Exxon Mobil, one of two energy behemoths in the Dow (along with Chevron) was replaced by Salesforce, the cloud software behemoth. Recall that, in 2020, oil prices went negative for a brief time, but even in August, oil was still really cheap, and “peak oil” demand was declared to have come and gone. Software was hot, particularly cloud software, in the covid lockdown era.
Pfizer, just two months before it announced the success of its covid vaccine, was replaced in the Dow by Amgen. This was something of a head-scratcher, given that Pfizer has twice the market cap of Amgen and they’re in the same industry. It was probably a nod to the fact that Amgen is technically a “biotech” whereas Pfizer is just “pharma,” even though the distinction is fairly immaterial in reality.
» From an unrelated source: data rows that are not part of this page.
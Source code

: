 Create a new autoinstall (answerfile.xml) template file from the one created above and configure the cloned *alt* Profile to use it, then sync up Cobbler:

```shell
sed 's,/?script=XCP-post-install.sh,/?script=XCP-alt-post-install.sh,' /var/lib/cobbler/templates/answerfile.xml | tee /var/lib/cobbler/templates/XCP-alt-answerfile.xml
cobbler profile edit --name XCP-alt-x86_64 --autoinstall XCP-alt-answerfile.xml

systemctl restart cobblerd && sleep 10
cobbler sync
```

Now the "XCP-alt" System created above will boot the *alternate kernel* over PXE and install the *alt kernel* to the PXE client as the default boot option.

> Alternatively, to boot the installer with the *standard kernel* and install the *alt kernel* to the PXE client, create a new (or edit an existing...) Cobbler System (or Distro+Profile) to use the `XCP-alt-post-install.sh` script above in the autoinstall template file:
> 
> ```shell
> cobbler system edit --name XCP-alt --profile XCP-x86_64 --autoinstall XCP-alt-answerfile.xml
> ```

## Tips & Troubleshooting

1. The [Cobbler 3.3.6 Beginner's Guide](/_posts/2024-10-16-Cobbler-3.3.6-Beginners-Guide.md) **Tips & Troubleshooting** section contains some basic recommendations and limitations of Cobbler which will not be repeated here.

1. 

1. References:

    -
Dow Jones likely caught wind of the fact that a lot of biotech startups with no commercial products were coming public and shooting the moon, because that’s the type of stock that did well in 2020. Amgen perhaps was seen as the most investable of a hot trend.
The final Dow new entrant was Honeywell, which replaced Raytheon Technologies. Recall that Raytheon was the largest of the 3 spinoffs from United Technologies, which broke up in March, 2020 (Carrier and Otis are the other two). Honeywell has been a great business and great stock for a long time, and we would buy it in the rear-view mirror portfolio. That said, the need for this change between companies in the same industry (aerospace) is also wanting. The two companies have roughly the same market cap, and Raytheon has double the revenues.
These moves were somewhat galling since we widely owned all 3 rejected stocks at Monarch. Rather than kick them to the curb, like the Dow, we continued to find value in them. Here’s how the 6 stocks have performed since the 8/31/20 Dow realignment, through yesterday:

Imagine if you had a hedge fund built around buying stocks that get kicked out of the Dow and then shorting the new entrants to the Dow. You’d have made a killing, at least this time. It makes us wonder how common this is…we remember Eastman Kodak and Sears were in the Dow not all that long ago.
Also resurfacing this week was a story of how the Dow Industrials had admitted IBM in 1932, but booted it in 1939. In 1939, Dow Jones changed the methodology of the Dow Jones Utility Average to hold only power utilities, not communications utilities. So AT&T (aka “Ma Bell”) was removed from the Utility Average and, because it was such a big company, was then added to the Dow Industrials, replacing a much smaller IBM. By 1979, Dow Jones realized IBM was doing well, so it was added back after a 40-year hiatus. You can probably guess the result. AT&T stock wasn’t terrible between 1939 and 1979; it rose 149% (granted, that’s only a 2% annual gain). But IBM’s stock rose 21,941%.
Between 1939 and 1979, the Dow rose from 151 to 841. But if IBM had remained instead, the Dow would have risen to 23,582 in 1979, not 841. Kind of a big difference. Note that this assumes that IBM would not have split its stock, owing to the quirky Dow calculation construct.
Is there a moral in the story, or was this all for your (and our) amusement? Probably more the latter. Just know that in the long term, your stocks will perform based on the fundamentals of the companies, not based on their weighting in an index. Also, it is nice to see contrarianism get rewarded, when you do the opposite of what the crowd does. One takeaway for us is that we might have to start memorizing the values of the ACWI in case someone asks us how it’s doing.
Trivia answer: 18 of the 20 largest company weightings in the ACWI (and thus market caps) are U.S. companies. The only international stocks that crack the top 20 are Taiwan Semiconductor at #10 and Nestle at #18. Saudi Aramco would rank #1 except that only 1.5% of its shares float publicly.